◆ **WHAT YOU HAVE TO DO**
Lines containing the word "제공합니다" are to be copied from the data below.

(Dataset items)
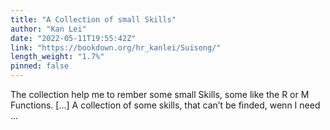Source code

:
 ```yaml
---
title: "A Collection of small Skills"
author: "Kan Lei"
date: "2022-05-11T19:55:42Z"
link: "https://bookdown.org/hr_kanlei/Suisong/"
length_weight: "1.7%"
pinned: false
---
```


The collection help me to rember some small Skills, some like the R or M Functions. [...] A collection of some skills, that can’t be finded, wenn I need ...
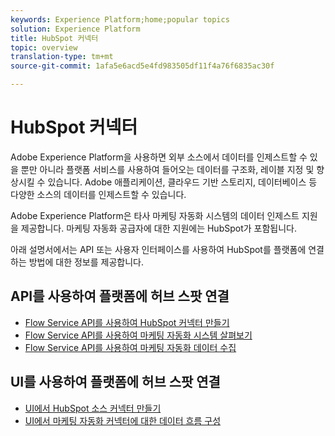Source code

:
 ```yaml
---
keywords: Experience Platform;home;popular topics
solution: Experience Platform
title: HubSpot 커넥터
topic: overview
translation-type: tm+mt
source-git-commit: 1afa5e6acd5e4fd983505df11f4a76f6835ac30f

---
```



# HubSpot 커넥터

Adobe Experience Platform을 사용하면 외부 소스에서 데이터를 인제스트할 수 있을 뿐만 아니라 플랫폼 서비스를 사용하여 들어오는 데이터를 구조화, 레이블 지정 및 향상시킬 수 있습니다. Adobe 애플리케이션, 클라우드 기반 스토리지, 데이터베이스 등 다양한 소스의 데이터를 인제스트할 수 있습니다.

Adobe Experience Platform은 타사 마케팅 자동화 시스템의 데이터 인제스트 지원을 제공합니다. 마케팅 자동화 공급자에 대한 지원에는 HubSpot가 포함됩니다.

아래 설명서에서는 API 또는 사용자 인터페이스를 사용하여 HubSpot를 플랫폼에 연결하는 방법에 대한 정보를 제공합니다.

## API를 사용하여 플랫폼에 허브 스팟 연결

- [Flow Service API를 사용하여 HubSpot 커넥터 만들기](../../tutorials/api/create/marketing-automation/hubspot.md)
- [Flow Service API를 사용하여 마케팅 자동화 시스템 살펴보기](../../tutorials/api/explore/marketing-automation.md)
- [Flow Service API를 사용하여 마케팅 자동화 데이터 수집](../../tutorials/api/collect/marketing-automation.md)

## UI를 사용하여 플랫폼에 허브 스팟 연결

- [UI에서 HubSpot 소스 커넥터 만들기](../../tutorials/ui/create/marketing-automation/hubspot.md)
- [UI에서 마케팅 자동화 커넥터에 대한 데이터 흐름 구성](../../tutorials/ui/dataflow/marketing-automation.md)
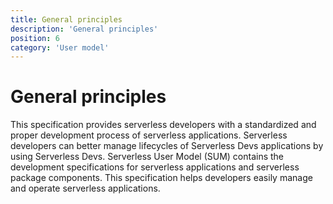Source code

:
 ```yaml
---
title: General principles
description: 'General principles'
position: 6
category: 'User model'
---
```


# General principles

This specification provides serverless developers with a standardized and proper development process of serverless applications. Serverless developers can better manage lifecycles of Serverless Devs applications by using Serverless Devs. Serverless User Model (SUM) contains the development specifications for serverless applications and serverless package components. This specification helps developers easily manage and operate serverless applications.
* * *
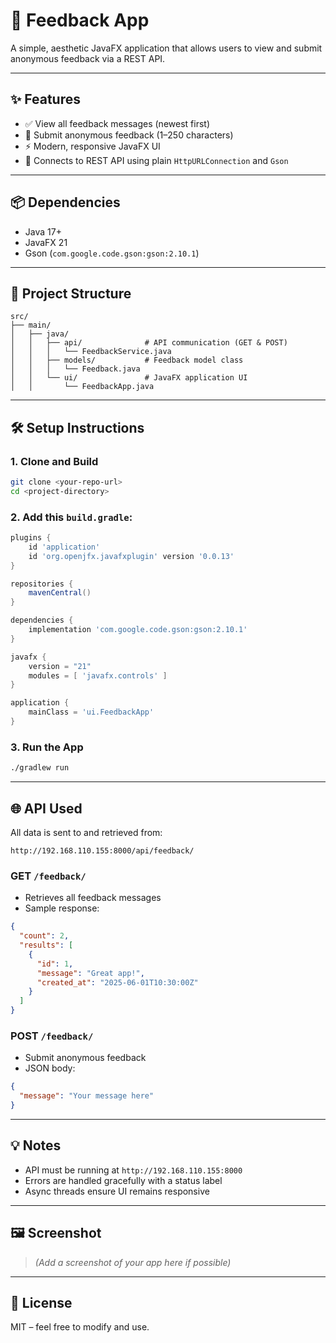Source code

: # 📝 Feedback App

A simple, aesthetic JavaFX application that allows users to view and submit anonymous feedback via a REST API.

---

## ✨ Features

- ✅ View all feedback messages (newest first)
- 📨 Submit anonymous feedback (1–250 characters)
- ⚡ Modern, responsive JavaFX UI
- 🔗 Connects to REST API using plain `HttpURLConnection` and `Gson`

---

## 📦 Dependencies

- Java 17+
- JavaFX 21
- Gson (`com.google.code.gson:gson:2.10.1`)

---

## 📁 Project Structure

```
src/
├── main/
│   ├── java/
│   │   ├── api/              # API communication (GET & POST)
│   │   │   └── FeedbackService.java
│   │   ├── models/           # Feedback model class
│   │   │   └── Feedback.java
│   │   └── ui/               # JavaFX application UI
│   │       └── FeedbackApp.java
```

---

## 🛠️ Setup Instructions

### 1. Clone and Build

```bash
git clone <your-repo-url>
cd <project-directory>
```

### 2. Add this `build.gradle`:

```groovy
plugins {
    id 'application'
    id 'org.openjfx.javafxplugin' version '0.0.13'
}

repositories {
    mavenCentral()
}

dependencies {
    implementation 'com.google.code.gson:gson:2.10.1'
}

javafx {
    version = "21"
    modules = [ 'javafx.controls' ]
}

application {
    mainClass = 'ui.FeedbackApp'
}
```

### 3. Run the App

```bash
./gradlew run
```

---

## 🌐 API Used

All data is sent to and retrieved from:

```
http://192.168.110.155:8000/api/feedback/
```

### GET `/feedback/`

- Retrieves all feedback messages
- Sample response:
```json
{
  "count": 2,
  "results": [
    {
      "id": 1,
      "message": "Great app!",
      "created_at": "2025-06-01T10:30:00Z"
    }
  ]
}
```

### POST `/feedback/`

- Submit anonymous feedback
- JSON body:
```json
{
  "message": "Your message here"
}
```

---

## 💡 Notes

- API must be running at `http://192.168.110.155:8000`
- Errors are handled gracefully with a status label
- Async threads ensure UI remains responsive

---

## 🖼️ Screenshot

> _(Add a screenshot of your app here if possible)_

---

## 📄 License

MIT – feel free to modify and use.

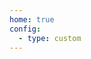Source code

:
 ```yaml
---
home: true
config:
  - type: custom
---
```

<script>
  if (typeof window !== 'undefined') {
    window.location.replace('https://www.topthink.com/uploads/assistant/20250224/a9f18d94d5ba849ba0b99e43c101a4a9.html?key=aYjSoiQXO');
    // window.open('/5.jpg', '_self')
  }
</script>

◆ **ANSWER SPACE**
Adobe Experience Platform은 타사 마케팅 자동화 시스템의 데이터 인제스트 지원을 제공합니다. 마케팅 자동화 공급자에 대한 지원에는 HubSpot가 포함됩니다.
아래 설명서에서는 API 또는 사용자 인터페이스를 사용하여 HubSpot를 플랫폼에 연결하는 방법에 대한 정보를 제공합니다.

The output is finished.